The final plan sets carbon pollution reduction standards for power plants but allows all states the flexibility to design their own plans for meeting the pollution targets. That means each state can design its own program for meeting the federal emissions limits, like the successful acid rain program the Adirondack Council helped design and put in place. That will help to keep costs down and compliance high, while allowing companies the flexibility to try new technology and new fuels.
For example, industry experts predicted at the beginning of the federal acid rain program that compliance would cost power companies about $7 billion per year. That estimate was based on the EPA’s old method of dictating specific control technologies. By giving states the room to work with power companies to find the fastest, cheapest reduction methods, the EPA said the cost of compliance fell to less than $700 million per year, or about 10 percent of early estimates.

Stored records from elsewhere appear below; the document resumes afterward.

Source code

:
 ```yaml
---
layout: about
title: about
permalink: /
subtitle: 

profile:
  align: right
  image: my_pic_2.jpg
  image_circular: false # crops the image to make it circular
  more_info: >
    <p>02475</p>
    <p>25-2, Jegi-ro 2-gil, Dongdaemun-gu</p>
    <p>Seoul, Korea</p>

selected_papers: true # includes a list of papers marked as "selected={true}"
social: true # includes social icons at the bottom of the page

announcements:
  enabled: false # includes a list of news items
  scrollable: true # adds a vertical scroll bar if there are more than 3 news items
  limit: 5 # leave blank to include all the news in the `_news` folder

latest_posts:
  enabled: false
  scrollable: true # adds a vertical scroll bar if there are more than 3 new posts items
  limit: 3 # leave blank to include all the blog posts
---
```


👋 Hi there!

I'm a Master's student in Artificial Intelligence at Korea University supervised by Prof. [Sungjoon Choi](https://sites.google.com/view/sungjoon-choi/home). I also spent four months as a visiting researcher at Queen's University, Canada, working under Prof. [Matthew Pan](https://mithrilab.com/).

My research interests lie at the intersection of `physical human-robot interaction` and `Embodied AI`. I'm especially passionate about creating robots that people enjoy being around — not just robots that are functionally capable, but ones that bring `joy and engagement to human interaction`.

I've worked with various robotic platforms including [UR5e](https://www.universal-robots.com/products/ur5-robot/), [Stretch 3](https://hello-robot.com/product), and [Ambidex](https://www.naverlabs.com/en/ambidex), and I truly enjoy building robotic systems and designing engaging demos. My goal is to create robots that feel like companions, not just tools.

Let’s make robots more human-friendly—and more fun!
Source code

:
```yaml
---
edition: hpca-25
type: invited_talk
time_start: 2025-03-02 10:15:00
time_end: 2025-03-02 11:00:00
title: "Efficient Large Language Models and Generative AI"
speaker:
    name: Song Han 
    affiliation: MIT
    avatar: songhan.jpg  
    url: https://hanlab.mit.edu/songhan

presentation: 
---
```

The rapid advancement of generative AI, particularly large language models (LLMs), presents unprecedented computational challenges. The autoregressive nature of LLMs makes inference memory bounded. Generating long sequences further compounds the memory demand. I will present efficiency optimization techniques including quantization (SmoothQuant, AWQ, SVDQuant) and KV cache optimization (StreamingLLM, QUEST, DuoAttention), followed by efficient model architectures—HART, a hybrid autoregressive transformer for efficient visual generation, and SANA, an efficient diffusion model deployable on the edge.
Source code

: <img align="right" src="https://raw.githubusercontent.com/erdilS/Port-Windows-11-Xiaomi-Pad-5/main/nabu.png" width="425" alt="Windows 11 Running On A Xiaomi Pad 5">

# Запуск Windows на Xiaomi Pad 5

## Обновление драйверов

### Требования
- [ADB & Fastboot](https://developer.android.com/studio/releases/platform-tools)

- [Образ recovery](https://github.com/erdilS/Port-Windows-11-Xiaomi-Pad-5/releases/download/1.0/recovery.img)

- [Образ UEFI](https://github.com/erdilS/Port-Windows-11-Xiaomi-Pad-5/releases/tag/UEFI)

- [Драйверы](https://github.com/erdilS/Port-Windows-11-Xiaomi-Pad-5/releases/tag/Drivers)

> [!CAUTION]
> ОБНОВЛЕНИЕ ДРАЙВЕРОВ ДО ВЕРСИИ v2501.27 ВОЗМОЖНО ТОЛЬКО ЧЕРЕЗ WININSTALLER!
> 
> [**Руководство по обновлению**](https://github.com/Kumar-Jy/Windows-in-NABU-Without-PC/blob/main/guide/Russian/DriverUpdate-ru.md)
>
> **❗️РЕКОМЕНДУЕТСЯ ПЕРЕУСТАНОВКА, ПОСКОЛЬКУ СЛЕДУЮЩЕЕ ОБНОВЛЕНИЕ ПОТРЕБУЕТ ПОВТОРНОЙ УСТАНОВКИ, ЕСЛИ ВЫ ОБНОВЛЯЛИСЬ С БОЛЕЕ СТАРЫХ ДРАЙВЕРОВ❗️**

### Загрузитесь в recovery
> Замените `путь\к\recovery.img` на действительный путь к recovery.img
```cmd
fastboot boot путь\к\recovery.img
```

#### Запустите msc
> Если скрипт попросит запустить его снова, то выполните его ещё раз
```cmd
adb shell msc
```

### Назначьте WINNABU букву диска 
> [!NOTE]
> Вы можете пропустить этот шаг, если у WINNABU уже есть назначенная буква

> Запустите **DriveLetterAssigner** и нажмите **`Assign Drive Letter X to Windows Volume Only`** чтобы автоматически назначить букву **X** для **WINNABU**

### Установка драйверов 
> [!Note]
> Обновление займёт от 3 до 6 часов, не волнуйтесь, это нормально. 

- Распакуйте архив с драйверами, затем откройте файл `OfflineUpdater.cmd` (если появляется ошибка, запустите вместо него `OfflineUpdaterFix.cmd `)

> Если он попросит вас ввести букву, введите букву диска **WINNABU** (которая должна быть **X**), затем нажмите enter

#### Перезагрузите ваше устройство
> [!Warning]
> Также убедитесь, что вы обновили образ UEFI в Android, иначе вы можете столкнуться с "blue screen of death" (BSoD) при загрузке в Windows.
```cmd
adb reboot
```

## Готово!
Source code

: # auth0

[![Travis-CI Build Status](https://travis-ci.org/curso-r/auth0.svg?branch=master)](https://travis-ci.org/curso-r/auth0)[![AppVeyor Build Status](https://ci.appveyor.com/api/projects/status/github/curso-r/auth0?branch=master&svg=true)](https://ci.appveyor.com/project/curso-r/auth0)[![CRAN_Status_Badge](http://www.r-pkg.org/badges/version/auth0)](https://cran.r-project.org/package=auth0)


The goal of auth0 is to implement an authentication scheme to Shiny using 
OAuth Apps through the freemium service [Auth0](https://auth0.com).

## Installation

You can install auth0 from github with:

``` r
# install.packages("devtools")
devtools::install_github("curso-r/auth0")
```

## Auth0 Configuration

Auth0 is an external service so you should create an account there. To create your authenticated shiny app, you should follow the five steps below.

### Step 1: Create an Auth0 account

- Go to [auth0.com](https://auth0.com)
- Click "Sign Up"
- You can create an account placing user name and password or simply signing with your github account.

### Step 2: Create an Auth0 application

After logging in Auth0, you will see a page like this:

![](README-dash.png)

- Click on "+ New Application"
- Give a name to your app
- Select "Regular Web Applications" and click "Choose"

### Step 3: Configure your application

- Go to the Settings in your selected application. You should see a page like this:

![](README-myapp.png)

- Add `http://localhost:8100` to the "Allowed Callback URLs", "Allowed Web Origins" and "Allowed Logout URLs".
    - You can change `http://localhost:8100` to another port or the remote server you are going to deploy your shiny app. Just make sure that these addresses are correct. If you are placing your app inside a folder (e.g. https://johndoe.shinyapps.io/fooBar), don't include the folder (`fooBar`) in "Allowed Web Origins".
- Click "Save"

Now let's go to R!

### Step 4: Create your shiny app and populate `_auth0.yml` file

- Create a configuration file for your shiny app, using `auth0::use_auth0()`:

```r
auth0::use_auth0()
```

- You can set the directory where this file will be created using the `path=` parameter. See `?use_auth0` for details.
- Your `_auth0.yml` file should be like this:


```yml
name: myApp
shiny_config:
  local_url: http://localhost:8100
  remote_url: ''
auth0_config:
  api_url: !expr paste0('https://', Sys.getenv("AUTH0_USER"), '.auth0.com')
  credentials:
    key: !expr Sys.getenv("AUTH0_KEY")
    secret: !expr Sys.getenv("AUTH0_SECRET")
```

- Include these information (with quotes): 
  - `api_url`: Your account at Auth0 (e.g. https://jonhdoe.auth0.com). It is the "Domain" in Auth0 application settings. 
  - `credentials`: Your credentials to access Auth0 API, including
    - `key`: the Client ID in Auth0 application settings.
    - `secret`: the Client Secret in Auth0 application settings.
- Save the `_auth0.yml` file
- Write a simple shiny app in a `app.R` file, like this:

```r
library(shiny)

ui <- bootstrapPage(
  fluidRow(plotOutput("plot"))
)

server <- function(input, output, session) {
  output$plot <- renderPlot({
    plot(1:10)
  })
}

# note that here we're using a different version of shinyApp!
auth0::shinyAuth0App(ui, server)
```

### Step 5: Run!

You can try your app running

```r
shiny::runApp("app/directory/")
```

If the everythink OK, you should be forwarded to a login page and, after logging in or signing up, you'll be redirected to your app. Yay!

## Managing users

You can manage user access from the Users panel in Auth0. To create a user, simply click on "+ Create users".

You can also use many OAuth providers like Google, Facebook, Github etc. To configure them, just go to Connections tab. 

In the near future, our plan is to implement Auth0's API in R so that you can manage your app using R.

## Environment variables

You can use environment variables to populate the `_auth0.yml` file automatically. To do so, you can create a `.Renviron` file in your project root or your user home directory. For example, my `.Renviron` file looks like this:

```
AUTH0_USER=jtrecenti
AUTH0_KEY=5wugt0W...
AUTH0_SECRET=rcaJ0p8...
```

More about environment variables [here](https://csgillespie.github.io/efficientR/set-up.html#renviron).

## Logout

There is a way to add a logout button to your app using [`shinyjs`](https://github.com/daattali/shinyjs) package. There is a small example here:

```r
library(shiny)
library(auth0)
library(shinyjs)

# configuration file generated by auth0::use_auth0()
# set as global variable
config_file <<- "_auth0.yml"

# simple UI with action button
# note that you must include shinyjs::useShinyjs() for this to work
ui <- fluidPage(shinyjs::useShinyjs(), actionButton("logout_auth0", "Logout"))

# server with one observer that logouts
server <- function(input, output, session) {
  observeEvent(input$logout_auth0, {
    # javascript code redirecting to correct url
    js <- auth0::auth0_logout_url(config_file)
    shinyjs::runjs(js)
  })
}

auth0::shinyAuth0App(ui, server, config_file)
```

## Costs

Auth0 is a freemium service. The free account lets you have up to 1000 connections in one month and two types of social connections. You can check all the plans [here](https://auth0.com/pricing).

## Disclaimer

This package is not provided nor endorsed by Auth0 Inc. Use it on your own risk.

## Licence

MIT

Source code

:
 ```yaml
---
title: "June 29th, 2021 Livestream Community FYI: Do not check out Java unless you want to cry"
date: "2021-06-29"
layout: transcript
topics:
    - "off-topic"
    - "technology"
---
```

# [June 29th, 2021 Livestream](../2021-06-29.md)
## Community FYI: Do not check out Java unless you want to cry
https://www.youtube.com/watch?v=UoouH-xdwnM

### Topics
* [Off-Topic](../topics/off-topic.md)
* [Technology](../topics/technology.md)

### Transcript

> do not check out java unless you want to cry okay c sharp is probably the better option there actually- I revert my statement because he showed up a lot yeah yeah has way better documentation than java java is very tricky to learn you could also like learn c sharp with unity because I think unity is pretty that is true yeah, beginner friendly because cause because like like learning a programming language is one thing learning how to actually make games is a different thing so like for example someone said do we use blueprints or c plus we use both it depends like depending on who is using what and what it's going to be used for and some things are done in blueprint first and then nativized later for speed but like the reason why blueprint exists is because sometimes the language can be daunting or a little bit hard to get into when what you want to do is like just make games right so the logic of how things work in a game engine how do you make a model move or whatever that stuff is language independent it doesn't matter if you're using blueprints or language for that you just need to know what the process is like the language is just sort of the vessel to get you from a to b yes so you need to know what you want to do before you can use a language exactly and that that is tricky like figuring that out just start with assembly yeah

Meanwhile, the savings were huge in terms of improved human health (less lung disease as smokestack pollution declines) and avoided damage to buildings, monuments, outdoor sculptures, and automobile finishes. Federal estimates showed that the savings in terms of human health alone at $20 for each dollar spent on compliance.
The Clean Power Plan is aimed at reducing greenhouse gases, which threaten to cause catastrophically dramatic changes is climate around the world. In the Adirondack Park, we stand to lose much of our biological diversity if the Park becomes too warm for the boreal forests (spruce and fir, with mossy ground) that dominate the northern Adirondacks, Canada, Alaska, and Siberia. Without strong intervention, scientists predict our annual temperatures could match those of Richmond, Va.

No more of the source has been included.